Most Lego builds are only seen by the builder and maybe a small group of family and friends. On "LEGO Masters," Liam Mohajeri Norris said, he and his mother had to scale up their ideas to wow a national audience and impress the judges.

"On TV, our builds need to be big and recognizable from across the room," he said. "There is a balcony that the judges stand on. They need to be able to know what your build is while seeing it from the balcony. You have to be able to convey the story through an instantly recognizable build."

Video by Arlene Islas, University Communications

Building on a hobby

Like many children, Liam Mohajeri Norris began building with Lego sets at an early age. As he grew older, his interest in the hobby continued.

"When I was about 13 years old, I started a Lego design club for the kids in the community and I started participating in LEGO Ideas, where you can submit projects that could get made into actual sets if they get enough supporters," he said.

large lion made of LEGO bricks

This picture of a 5,000-piece original build titled "Spirit Lion," which Liam Mohajeri Norris posted on social media, is what first caught the attention of "LEGO Masters" casting agents.

Emily Mohajeri Norris

Liam Mohajeri Norris is channeling his creativity into his time at the university as well. As an aspiring screenwriter and director, he says his time on "LEGO Masters" was incredibly valuable.

"I talked to every producer and director I could," he said. "I learned a lot about presenting on camera, how to advertise, and how to network and connect. These are important in film and television, but also as general life skills."

While Liam Mohajeri Norris continues his journey at the university, his Lego work shows no signs of slowing down. He will continue to produce building and tutorial videos for his YouTube page and will be part of a "LEGO Masters" reunion at the BrickCon Lego convention and exhibition in Seattle next month. In addition, he has a proposal currently being considered on LEGO Ideas: a posable figure of Link, the hero of the video game "The Legend of Zelda: Breath of the Wild." If the project gets 10,000 supporters, it will be reviewed by experts for the possibility of becoming an official Lego set.

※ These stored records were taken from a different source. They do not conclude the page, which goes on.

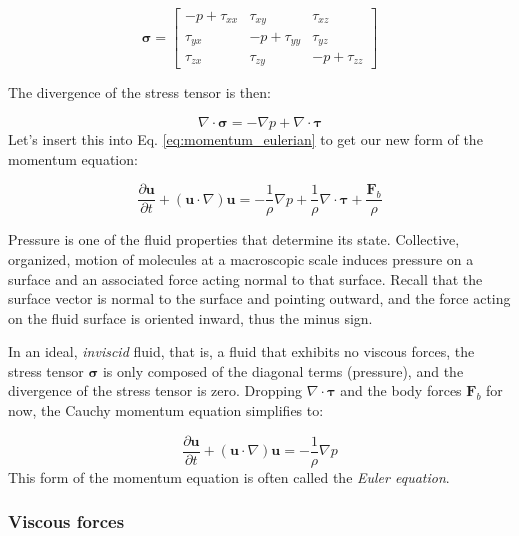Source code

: \documentclass[12pt]{article}
\numberwithin{equation}{section}
\numberwithin{figure}{section}
\numberwithin{table}{section}
\begin{document}
\begin{equation}
  \boldsymbol{\sigma} = \begin{bmatrix}
    -p + \tau_{xx} & \tau_{xy} & \tau_{xz} \\
    \tau_{yx} & -p + \tau_{yy} & \tau_{yz} \\
    \tau_{zx} & \tau_{zy} & -p + \tau_{zz}
  \end{bmatrix}
\end{equation}

The divergence of the stress tensor is then:

\begin{equation}
  \nabla \cdot \boldsymbol{\sigma} = - \nabla p + \nabla \cdot \boldsymbol{\tau}
\end{equation}
Let's insert this into Eq. \ref{eq:momentum_eulerian} to get our new form of
the momentum equation:

\begin{equation}
  \frac{\partial \mathbf{u}}{\partial t} + (\mathbf{u} \cdot \nabla) \mathbf{u} =
  - \frac{1}{\rho} \nabla p + \frac{1}{\rho} \nabla \cdot \boldsymbol{\tau} + \frac{\mathbf{F}_b}{\rho}
  \label{eq:momentum_cauchy_with_shear}
\end{equation}

Pressure is one of the fluid properties that determine its state.
Collective, organized, motion of molecules at a macroscopic scale induces
pressure on a surface and an associated force acting normal to that surface.
Recall that the surface vector is normal to the surface and pointing outward,
and the force acting on the fluid surface is oriented inward, thus the minus sign.

In an ideal, \textit{inviscid} fluid, that is, a fluid that exhibits no viscous
forces, the stress tensor $\boldsymbol{\sigma}$ is only composed of the diagonal
terms (pressure), and the divergence of the stress tensor is zero.
Dropping $\nabla \cdot \boldsymbol{\tau}$ and the body forces $\mathbf{F}_b$ for
now, the Cauchy momentum equation simplifies to:

\begin{equation}
  \frac{\partial \mathbf{u}}{\partial t} + (\mathbf{u} \cdot \nabla) \mathbf{u} =
  - \frac{1}{\rho} \nabla p
  \label{eq:momentum_euler}
\end{equation}
This form of the momentum equation is often called the \textit{Euler equation}.

\subsubsection{Viscous forces}
\end{document}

Even with the national exposure on "LEGO Masters" as he builds his brand, Liam Mohajeri Norris says he ultimately enjoys his hobby for the same reasons he did the first time he picked up a brick at 6 years old.

"Lego requires problem solving," he said. "It's relaxing and helps me reset."

Season three of "LEGO Masters," hosted by actor and comedian Will Arnett, premieres Wednesday, Sept. 21, at 8 p.m. You can stream previous seasons on Hulu.